*Study material*.

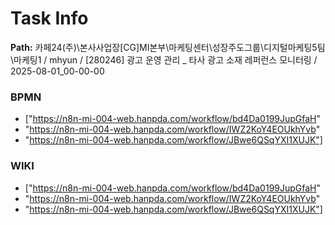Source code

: # Task Info

**Path:** 카페24(주)\본사사업장\[CG]MI본부\마케팅센터\성장주도그룹\디지털마케팅5팀\마케팅1 / mhyun / [280246] 광고 운영 관리 _ 타사 광고 소재 레퍼런스 모니터링 / 2025-08-01_00-00-00

### BPMN
- ["https://n8n-mi-004-web.hanpda.com/workflow/bd4Da0199JupGfaH"
- "https://n8n-mi-004-web.hanpda.com/workflow/IWZ2KoY4EOUkhYvb"
- "https://n8n-mi-004-web.hanpda.com/workflow/JBwe6QSqYXI1XUJK"]

### WIKI
- ["https://n8n-mi-004-web.hanpda.com/workflow/bd4Da0199JupGfaH"
- "https://n8n-mi-004-web.hanpda.com/workflow/IWZ2KoY4EOUkhYvb"
- "https://n8n-mi-004-web.hanpda.com/workflow/JBwe6QSqYXI1XUJK"]

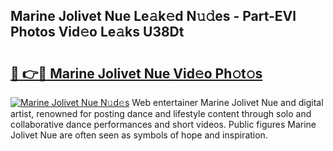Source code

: ## Marine Jolivet Nue Le𝚊k𝚎d N𝚞𝚍es - Part-EVl Photos Vid𝚎o Le𝚊ks U38Dt

# <h2><a href="http://fb4uij.evod.top/?m=Marine+Jolivet+Nue">🔗 👉🔴 Marine Jolivet Nue Vid𝚎o Ph𝚘t𝚘s</a></h2>

[![Marine Jolivet Nue N𝚞d𝚎s](https://i.imgur.com/8V9OHl7.gif)](http://fb4uij.evod.top/?m=Marine+Jolivet+Nue)
Web entertainer Marine Jolivet Nue and digital artist, renowned for posting dance and lifestyle content through solo and collaborative dance performances and short videos. Public figures Marine Jolivet Nue are often seen as symbols of hope and inspiration. 

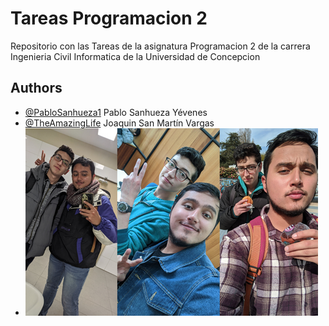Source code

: 
# Tareas Programacion 2

Repositorio con las Tareas de la asignatura Programacion 2 de la carrera Ingenieria Civil Informatica de la Universidad de Concepcion

## Authors

- [@PabloSanhueza1](https://github.com/PabloSanhueza1) Pablo Sanhueza Yévenes
- [@TheAmazingLife](https://github.com/TheAmazingLife) Joaquin San Martín Vargas
- ![Imagen Duo](Recursos/ImagenDuo.png)


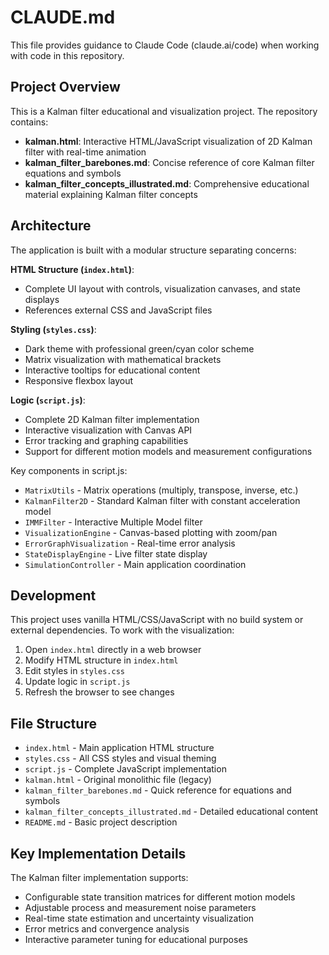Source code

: # CLAUDE.md

This file provides guidance to Claude Code (claude.ai/code) when working with code in this repository.

## Project Overview

This is a Kalman filter educational and visualization project. The repository contains:

- **kalman.html**: Interactive HTML/JavaScript visualization of 2D Kalman filter with real-time animation
- **kalman_filter_barebones.md**: Concise reference of core Kalman filter equations and symbols
- **kalman_filter_concepts_illustrated.md**: Comprehensive educational material explaining Kalman filter concepts

## Architecture

The application is built with a modular structure separating concerns:

**HTML Structure (`index.html`)**:
- Complete UI layout with controls, visualization canvases, and state displays
- References external CSS and JavaScript files

**Styling (`styles.css`)**:
- Dark theme with professional green/cyan color scheme
- Matrix visualization with mathematical brackets
- Interactive tooltips for educational content
- Responsive flexbox layout

**Logic (`script.js`)**:
- Complete 2D Kalman filter implementation
- Interactive visualization with Canvas API
- Error tracking and graphing capabilities
- Support for different motion models and measurement configurations

Key components in script.js:
- `MatrixUtils` - Matrix operations (multiply, transpose, inverse, etc.)
- `KalmanFilter2D` - Standard Kalman filter with constant acceleration model
- `IMMFilter` - Interactive Multiple Model filter
- `VisualizationEngine` - Canvas-based plotting with zoom/pan
- `ErrorGraphVisualization` - Real-time error analysis
- `StateDisplayEngine` - Live filter state display
- `SimulationController` - Main application coordination

## Development

This project uses vanilla HTML/CSS/JavaScript with no build system or external dependencies. To work with the visualization:

1. Open `index.html` directly in a web browser
2. Modify HTML structure in `index.html`
3. Edit styles in `styles.css`
4. Update logic in `script.js`
5. Refresh the browser to see changes

## File Structure

- `index.html` - Main application HTML structure
- `styles.css` - All CSS styles and visual theming
- `script.js` - Complete JavaScript implementation
- `kalman.html` - Original monolithic file (legacy)
- `kalman_filter_barebones.md` - Quick reference for equations and symbols  
- `kalman_filter_concepts_illustrated.md` - Detailed educational content
- `README.md` - Basic project description

## Key Implementation Details

The Kalman filter implementation supports:
- Configurable state transition matrices for different motion models
- Adjustable process and measurement noise parameters
- Real-time state estimation and uncertainty visualization
- Error metrics and convergence analysis
- Interactive parameter tuning for educational purposes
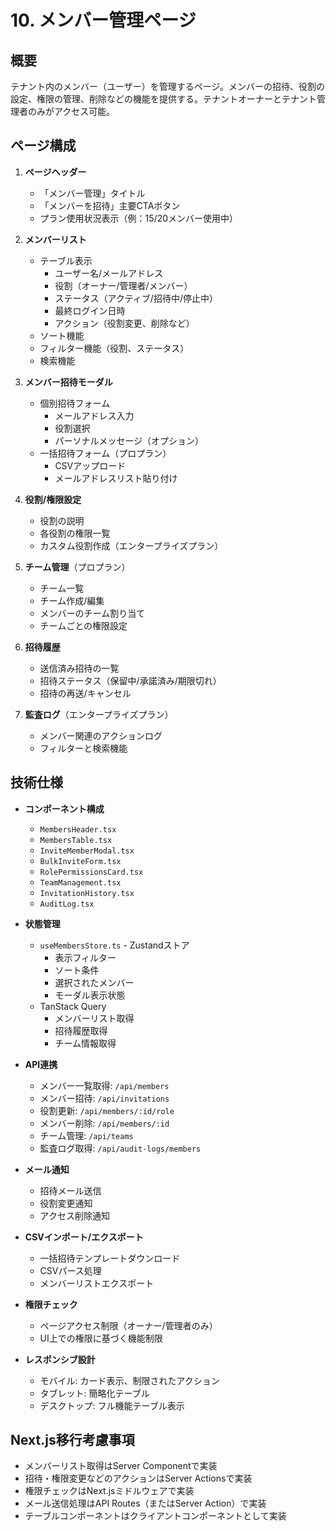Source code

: # 10. メンバー管理ページ

## 概要

テナント内のメンバー（ユーザー）を管理するページ。メンバーの招待、役割の設定、権限の管理、削除などの機能を提供する。テナントオーナーとテナント管理者のみがアクセス可能。

## ページ構成

1. **ページヘッダー**

   - 「メンバー管理」タイトル
   - 「メンバーを招待」主要CTAボタン
   - プラン使用状況表示（例：15/20メンバー使用中）

2. **メンバーリスト**

   - テーブル表示
     - ユーザー名/メールアドレス
     - 役割（オーナー/管理者/メンバー）
     - ステータス（アクティブ/招待中/停止中）
     - 最終ログイン日時
     - アクション（役割変更、削除など）
   - ソート機能
   - フィルター機能（役割、ステータス）
   - 検索機能

3. **メンバー招待モーダル**

   - 個別招待フォーム
     - メールアドレス入力
     - 役割選択
     - パーソナルメッセージ（オプション）
   - 一括招待フォーム（プロプラン）
     - CSVアップロード
     - メールアドレスリスト貼り付け

4. **役割/権限設定**

   - 役割の説明
   - 各役割の権限一覧
   - カスタム役割作成（エンタープライズプラン）

5. **チーム管理**（プロプラン）

   - チーム一覧
   - チーム作成/編集
   - メンバーのチーム割り当て
   - チームごとの権限設定

6. **招待履歴**

   - 送信済み招待の一覧
   - 招待ステータス（保留中/承諾済み/期限切れ）
   - 招待の再送/キャンセル

7. **監査ログ**（エンタープライズプラン）
   - メンバー関連のアクションログ
   - フィルターと検索機能

## 技術仕様

- **コンポーネント構成**

  - `MembersHeader.tsx`
  - `MembersTable.tsx`
  - `InviteMemberModal.tsx`
  - `BulkInviteForm.tsx`
  - `RolePermissionsCard.tsx`
  - `TeamManagement.tsx`
  - `InvitationHistory.tsx`
  - `AuditLog.tsx`

- **状態管理**

  - `useMembersStore.ts` - Zustandストア
    - 表示フィルター
    - ソート条件
    - 選択されたメンバー
    - モーダル表示状態
  - TanStack Query
    - メンバーリスト取得
    - 招待履歴取得
    - チーム情報取得

- **API連携**

  - メンバー一覧取得: `/api/members`
  - メンバー招待: `/api/invitations`
  - 役割更新: `/api/members/:id/role`
  - メンバー削除: `/api/members/:id`
  - チーム管理: `/api/teams`
  - 監査ログ取得: `/api/audit-logs/members`

- **メール通知**

  - 招待メール送信
  - 役割変更通知
  - アクセス削除通知

- **CSVインポート/エクスポート**

  - 一括招待テンプレートダウンロード
  - CSVパース処理
  - メンバーリストエクスポート

- **権限チェック**

  - ページアクセス制限（オーナー/管理者のみ）
  - UI上での権限に基づく機能制限

- **レスポンシブ設計**
  - モバイル: カード表示、制限されたアクション
  - タブレット: 簡略化テーブル
  - デスクトップ: フル機能テーブル表示

## Next.js移行考慮事項

- メンバーリスト取得はServer Componentで実装
- 招待・権限変更などのアクションはServer Actionsで実装
- 権限チェックはNext.jsミドルウェアで実装
- メール送信処理はAPI Routes（またはServer Action）で実装
- テーブルコンポーネントはクライアントコンポーネントとして実装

*Action item*. Each line above from the one with "- Error tracking and graphing capabilities" up to and including the one with "Basic project description" must be set down exactly, and no line outside that span may appear.

*Your solution*.
- Error tracking and graphing capabilities
- Support for different motion models and measurement configurations

Key components in script.js:
- `MatrixUtils` - Matrix operations (multiply, transpose, inverse, etc.)
- `KalmanFilter2D` - Standard Kalman filter with constant acceleration model
- `IMMFilter` - Interactive Multiple Model filter
- `VisualizationEngine` - Canvas-based plotting with zoom/pan
- `ErrorGraphVisualization` - Real-time error analysis
- `StateDisplayEngine` - Live filter state display
- `SimulationController` - Main application coordination

## Development

This project uses vanilla HTML/CSS/JavaScript with no build system or external dependencies. To work with the visualization:

1. Open `index.html` directly in a web browser
2. Modify HTML structure in `index.html`
3. Edit styles in `styles.css`
4. Update logic in `script.js`
5. Refresh the browser to see changes

## File Structure

- `index.html` - Main application HTML structure
- `styles.css` - All CSS styles and visual theming
- `script.js` - Complete JavaScript implementation
- `kalman.html` - Original monolithic file (legacy)
- `kalman_filter_barebones.md` - Quick reference for equations and symbols  
- `kalman_filter_concepts_illustrated.md` - Detailed educational content
- `README.md` - Basic project description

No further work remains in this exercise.